FF #4—So, Barry Kitson is about as good of a fill-in artist as you could ever score. I actually got to the end of the second page and was like, Steve who? Totally blanked on the regular guy’s last name, which seems should maybe be the omega-level goal of any serious pinchhitter. The plot thickens to great hilarity at the Anti-Reed council. That page about Diablo liking those Reeds is priceless. Also the second last-panel-no-dialogue facial expression that Kitson just nails. Cool to see Alex Power nonchalantly suited up in the Gee uniform, after all this time. Still really really loving this. Hickman Hickman, hyperbole3.

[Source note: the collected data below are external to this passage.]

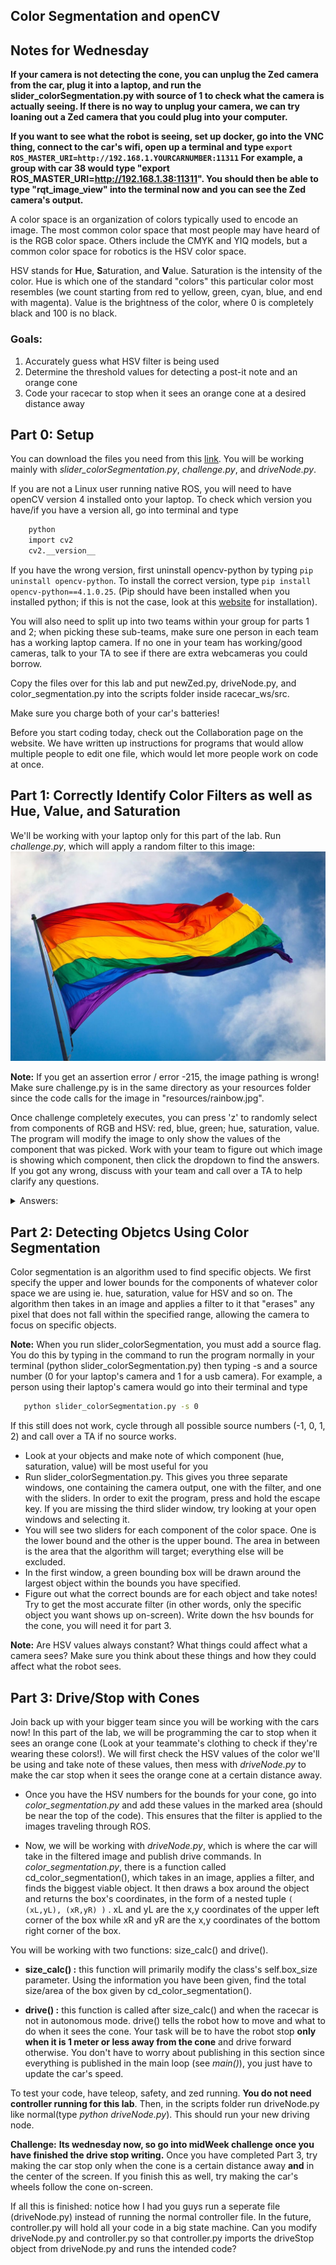 ## Color Segmentation and openCV

## Notes for Wednesday
**If your camera is not detecting the cone, you can unplug the Zed camera from the car, plug it into a laptop, and run the slider_colorSegmentation.py with source of 1 to check what the camera is actually seeing. If there is no way to unplug your camera, we can try loaning out a Zed camera that you could plug into your computer.**

**If you want to see what the robot is seeing, set up docker, go into the VNC thing, connect to the car's wifi, open up a terminal and type 
```export ROS_MASTER_URI=http://192.168.1.YOURCARNUMBER:11311```
For example, a group with car 38 would type "export ROS_MASTER_URI=http://192.168.1.38:11311".
You should then be able to type "rqt_image_view" into the terminal now and you can see the Zed camera's output.**

A color space is an organization of colors typically used to encode an image. The most common color space that most people may have heard of is the RGB color space. Others include the CMYK and YIQ models, but a common color space for robotics is the HSV color space. 

HSV stands for **H**ue, **S**aturation, and **V**alue. Saturation is the intensity of the color. Hue is which one of the standard "colors" this particular color most resembles (we count starting from red to yellow, green, cyan, blue, and end with magenta). Value is the brightness of the color, where 0 is completely black and 100 is no black.

### **Goals:**
1. Accurately guess what HSV filter is being used
2. Determine the threshold values for detecting a post-it note and an orange cone
3. Code your racecar to stop when it sees an orange cone at a desired distance away

## Part 0: Setup

You can download the files you need from this [link](https://drive.google.com/drive/folders/1sSCEJ9reKdC7XVm5K5HXhXXgpeiNO7mK?usp=sharing). You will be working mainly with *slider_colorSegmentation.py*, *challenge.py*, and *driveNode.py*.

If you are not a Linux user running native ROS, you will need to have openCV version 4 installed onto your laptop. To check which version you have/if you have a version all, go into terminal and type
```sh
    python
    import cv2
    cv2.__version__
```
If you have the wrong version, first uninstall opencv-python by typing ```pip uninstall opencv-python```. To install the correct version, type ```pip install opencv-python==4.1.0.25```. (Pip should have been installed when you installed python; if this is not the case, look at this [website](https://www.makeuseof.com/tag/install-pip-for-python/) for installation).

You will also need to split up into two teams within your group for parts 1 and 2; when picking these sub-teams, make sure one person in each team has a working laptop camera. If no one in your team has working/good cameras, talk to your TA to see if there are extra webcameras you could borrow.

Copy the files over for this lab and put newZed.py, driveNode.py, and color_segmentation.py into the scripts folder inside racecar_ws/src.

Make sure you charge both of your car's batteries!

Before you start coding today, check out the Collaboration page on the website. We have written up instructions for programs that would allow multiple people to edit one file, which would let more people work on code at once.

## Part 1: Correctly Identify Color Filters as well as Hue, Value, and Saturation
We'll be working with your laptop only for this part of the lab. Run *challenge.py*, which will apply a random filter to this image:
![Rainbow](resources/rainbow.jpg)

**Note:** If you get an assertion error / error -215, the image pathing is wrong! Make sure challenge.py is in the same directory as your resources folder since the code calls for the image in "resources/rainbow.jpg".

Once challenge completely executes, you can press 'z' to randomly select from components of RGB and HSV: red, blue, green; hue, saturation, value. The program will modify the image to only show the values of the component that was picked. Work with your team to figure out which image is showing which component, then click the dropdown to find the answers. If you got any wrong, discuss with your team and call over a TA to help clarify any questions.

<details>
<summary>Answers:</summary>
<br> 

Well apparently MkDocs doesn't like linking images in dropdown menus reliably so the answers can be found in day2Code/resources/.

</details>

## Part 2: Detecting Objetcs Using Color Segmentation
Color segmentation is an algorithm used to find specific objects. We first specify the upper and lower bounds for the components of whatever color space we are using ie. hue, saturation, value for HSV and so on. The algorithm then takes in an image and applies a filter to it that "erases" any pixel that does not fall within the specified range, allowing the camera to focus on specific objects.

**Note:** When you run slider_colorSegmentation, you must add a source flag. You do this by typing in the command to run the program normally in your terminal (python slider_colorSegmentation.py) then typing -s and a source number (0 for your laptop's camera and 1 for a usb camera). For example, a person using their laptop's camera would go into their terminal and type
```sh
   python slider_colorSegmentation.py -s 0
```
If this still does not work, cycle through all possible source numbers (-1, 0, 1, 2) and call over a TA if no source works.

* Look at your objects and make note of which component (hue, saturation, value) will be most useful for you
* Run slider_colorSegmentation.py. This gives you three separate windows, one containing the camera output, one with the filter, and one with the sliders. In order to exit the program, press and hold the escape key. If you are missing the third slider window, try looking at your open windows and selecting it.
* You will see two sliders for each component of the color space. One is the lower bound and the other is the upper bound. The area in between is the area that the algorithm will target; everything else will be excluded.
* In the first window, a green bounding box will be drawn around the largest object within the bounds you have specified.
* Figure out what the correct bounds are for each object and take notes! Try to get the most accurate filter (in other words, only the specific object you want shows up on-screen). Write down the hsv bounds for the cone, you will need it for part 3.

**Note:** Are HSV values always constant? What things could affect what a camera sees? Make sure you think about these things and how they could affect what the robot sees.

## Part 3: Drive/Stop with Cones

Join back up with your bigger team since you will be working with the cars now! In this part of the lab, we will be programming the car to stop when it sees an orange cone (Look at your teammate's clothing to check if they're wearing these colors!). We will first check the HSV values of the color we'll be using and take note of these values, then mess with *driveNode.py* to make the car stop when it sees the orange cone at a certain distance away.

* Once you have the HSV numbers for the bounds for your cone, go into *color_segmentation.py* and add these values in the marked area (should be near the top of the code). This ensures that the filter is applied to the images traveling through ROS.

* Now, we will be working with *driveNode.py*, which is where the car will take in the filtered image and publish drive commands. In *color_segmentation.py*, there is a function called cd_color_segmentation(), which takes in an image, applies a filter, and finds the biggest viable object. It then draws a box around the object and returns the box's coordinates, in the form of a nested tuple
 ```( (xL,yL), (xR,yR) )```
. xL and yL are the x,y coordinates of the upper left corner of the box while xR and yR are the x,y coordinates of the bottom right corner of the box.

You will be working with two functions: size_calc() and drive().

* **size_calc() :** this function will primarily modify the class's self.box_size parameter. Using the information you have been given, find the total size/area of the box given by cd_color_segmentation(). 

* **drive() :** this function is called after size_calc() and when the racecar is not in autonomous mode. drive() tells the robot how to move and what to do when it sees the cone. Your task will be to have the robot stop **only when it is 1 meter or less away from the cone** and drive forward otherwise. You don't have to worry about publishing in this section since everything is published in the main loop (see *main()*), you just have to update the car's speed.

To test your code, have teleop, safety, and zed running. **You do not need controller running for this lab**. Then, in the scripts folder run driveNode.py like normal(type *python driveNode.py*). This should run your new driving node.

**Challenge:** **Its wednesday now, so go into midWeek challenge once you have finished the drive stop writing.** Once you have completed Part 3, try making the car stop only when the cone is a certain distance away **and** in the center of the screen. If you finish this as well, try making the car's wheels follow the cone on-screen.

If all this is finished: notice how I had you guys run a seperate file (driveNode.py) instead of running the normal controller file. In the future, controller.py will hold all your code in a big state machine. Can you modify driveNode.py and controller.py so that controller.py imports the driveStop object from driveNode.py and runs the intended code? 

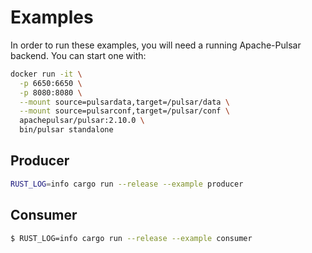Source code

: # Examples

In order to run these examples, you will need a running Apache-Pulsar backend. You can start one with:

```bash
docker run -it \
  -p 6650:6650 \
  -p 8080:8080 \
  --mount source=pulsardata,target=/pulsar/data \
  --mount source=pulsarconf,target=/pulsar/conf \
  apachepulsar/pulsar:2.10.0 \
  bin/pulsar standalone
```

## Producer

```bash
RUST_LOG=info cargo run --release --example producer
```

## Consumer

```bash
$ RUST_LOG=info cargo run --release --example consumer
```
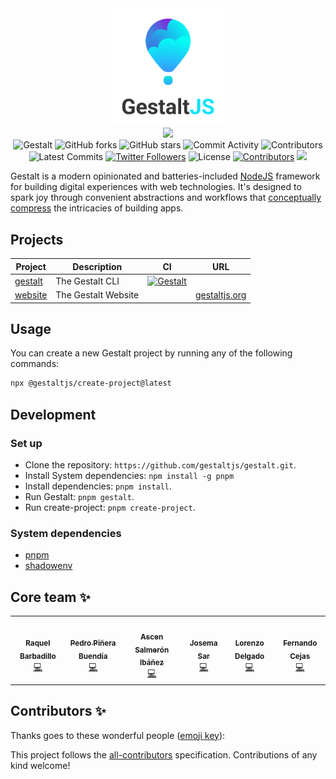 <div align="center">
  <img src="assets/header.png" width="200"/>
  <br/>
  <a href="https://gitpod.io/#https://github.com/gestaltjs/gestalt" alt="Open in Gitpod"><img src="https://gitpod.io/button/open-in-gitpod.svg"/></a>
  <br/>
  <img src="https://github.com/gestaltjs/gestalt/workflows/Gestalt/badge.svg" alt="Gestalt">
  <img src="https://img.shields.io/github/forks/gestaltjs/gestalt?style=flat-square" alt="GitHub forks">
  <img src="https://img.shields.io/github/stars/gestaltjs/gestalt?style=flat-square" alt="GitHub stars">
  <img src="https://img.shields.io/github/commit-activity/w/gestaltjs/gestalt?style=flat-square" alt="Commit Activity">
  <img src="https://img.shields.io/github/contributors/gestaltjs/gestalt?style=flat-square" alt="Contributors">
  <img src="https://img.shields.io/github/commits-since/gestaltjs/gestalt/latest?style=flat-square" alt="Latest Commits">
  <a href="http://twitter.com/gestaltjs"><img src="https://img.shields.io/twitter/follow/gestaltjs?style=flat-square" alt="Twitter Followers"></a>
  <img src="https://img.shields.io/github/license/gestaltjs/gestalt?style=flat-square" alt="License">
  <a href="#contributors-"><img src="https://img.shields.io/badge/all_contributors-3-orange.svg?style=flat-square" alt="Contributors"></a>
  <a href="https://tuple.app"><img src="https://img.shields.io/badge/Pairing%20with-Tuple-5A67D8"></a>
</div>

Gestalt is a modern opinionated and batteries-included [NodeJS](https://nodejs.org/en/) framework for building digital experiences with web technologies. It's designed to spark joy through convenient abstractions and workflows that [conceptually compress](https://m.signalvnoise.com/conceptual-compression-means-beginners-dont-need-to-know-sql-hallelujah/) the intricacies of building apps.

## Projects

| Project              | Description     | CI                                                                                                                                                  | URL |
| -------------------- | --------------- | -------------------------------------------------------------------------------------------------------------------------------------------------- | ---  |
| [gestalt](/packages/gestaltjs) | The Gestalt CLI | [![Gestalt](https://github.com/gestaltjs/gestalt/actions/workflows/gestalt.yml/badge.svg)](https://github.com/gestaltjs/gestalt/actions/workflows/gestalt.yml) | |
| [website](/packages/website) | The Gestalt Website |  | [gestaltjs.org](https://gestaltjs.org) |

## Usage

You can create a new Gestalt project by running any of the following commands:

```bash
npx @gestaltjs/create-project@latest
```

## Development

### Set up

- Clone the repository: `https://github.com/gestaltjs/gestalt.git`.
- Install System dependencies: `npm install -g pnpm`
- Install dependencies: `pnpm install`.
- Run Gestalt: `pnpm gestalt`.
- Run create-project: `pnpm create-project`.

### System dependencies

- [pnpm](https://pnpm.io/)
- [shadowenv](https://shopify.github.io/shadowenv/)

## Core team ✨

<!-- prettier-ignore-start -->
<!-- markdownlint-disable -->
<table>
  <tr>
    <td align="center"><a href="https://rbarbadillo.github.io/"><img src="https://avatars.githubusercontent.com/u/38496681?v=4?s=100" width="100px;" alt=""/><br /><sub><b>Raquel Barbadillo</b></sub></a><br /><a href="https://github.com/gestaltjs/gestalt/commits?author=rbarbadillo" title="Code">💻</a></td>
    <td align="center"><a href="http://craftweg.com"><img src="https://avatars.githubusercontent.com/u/663605?v=4?s=100" width="100px;" alt=""/><br /><sub><b>Pedro Piñera Buendía</b></sub></a><br /><a href="https://github.com/gestaltjs/gestalt/commits?author=pepicrft" title="Code">💻</a></td>
    <td align="center"><a href="https://github.com/lascenify"><img src="https://avatars.githubusercontent.com/u/18697610?v=4?s=100" width="100px;" alt=""/><br /><sub><b>Ascen Salmerón Ibáñez</b></sub></a><br /><a href="https://github.com/gestaltjs/gestalt/commits?author=lascenify" title="Code">💻</a></td>
    <td align="center"><a href="http://josemasar.vercel.app"><img src="https://avatars.githubusercontent.com/u/65446320?v=4?s=100" width="100px;" alt=""/><br /><sub><b>Josema Sar</b></sub></a><br /><a href="https://github.com/gestaltjs/gestalt/commits?author=josemasar" title="Code">💻</a></td>
    <td align="center"><a href="http://LNSD.es"><img src="https://avatars.githubusercontent.com/u/3949095?v=4?s=100" width="100px;" alt=""/><br /><sub><b>Lorenzo Delgado</b></sub></a><br /><a href="https://github.com/gestaltjs/gestalt/commits?author=LNSD" title="Code">💻</a></td>
    <td align="center"><a href="http://www.fernandocejas.com/"><img src="https://avatars.githubusercontent.com/u/1360604?v=4?s=100" width="100px;" alt=""/><br /><sub><b>Fernando Cejas</b></sub></a><br /><a href="https://github.com/gestaltjs/gestalt/commits?author=android10" title="Code">💻</a></td>
  </tr>
</table>

<!-- markdownlint-restore -->
<!-- prettier-ignore-end -->

## Contributors ✨

Thanks goes to these wonderful people ([emoji key](https://allcontributors.org/docs/en/emoji-key)):

<!-- ALL-CONTRIBUTORS-LIST:START - Do not remove or modify this section -->
<!-- ALL-CONTRIBUTORS-LIST:END -->

This project follows the [all-contributors](https://github.com/all-contributors/all-contributors) specification. Contributions of any kind welcome!
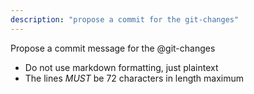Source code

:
 ```yaml
---
description: "propose a commit for the git-changes"
---
```


Propose a commit message for the @git-changes

- Do not use markdown formatting, just plaintext
- The lines *MUST* be 72 characters in length maximum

THE MIGHTY THOR #2—A gorgeous issue that’s pretty much set-up for the slugfest to follow. Who will win? Who SHOULD win? Debate amongst yourselves.

UNCANNY X-MEN #537—Yeah, man, Gillen keeps nailing the tone of this, charting a nice line from Morrison’s run on NEW X MEN to Whedon/Cassaday’s romp on ASTONISHING and straight on over here, by way of Ellis and Fraction. Strong talent. The Dodsons continue to draw the beautiful. And oh noes! How will we get out of THIS ONE??!??

CAPTAIN AMERICA #618—Interesting structure here that I might or might not have remarked upon last month. The book costs $3.99, except instead of serving up the standard Marvel 22 pages, Brubaker drops three interrelated stories here, two six-pagers with art by Chris Samnee that bookend 18 pages of Bucky with pencils by Guice. Given the global scale of the current arc, it really works. It’s not looking good for poor ol’ Buck, but Natasha’s officially gone rogue, so I don’t think we should sweat it too much.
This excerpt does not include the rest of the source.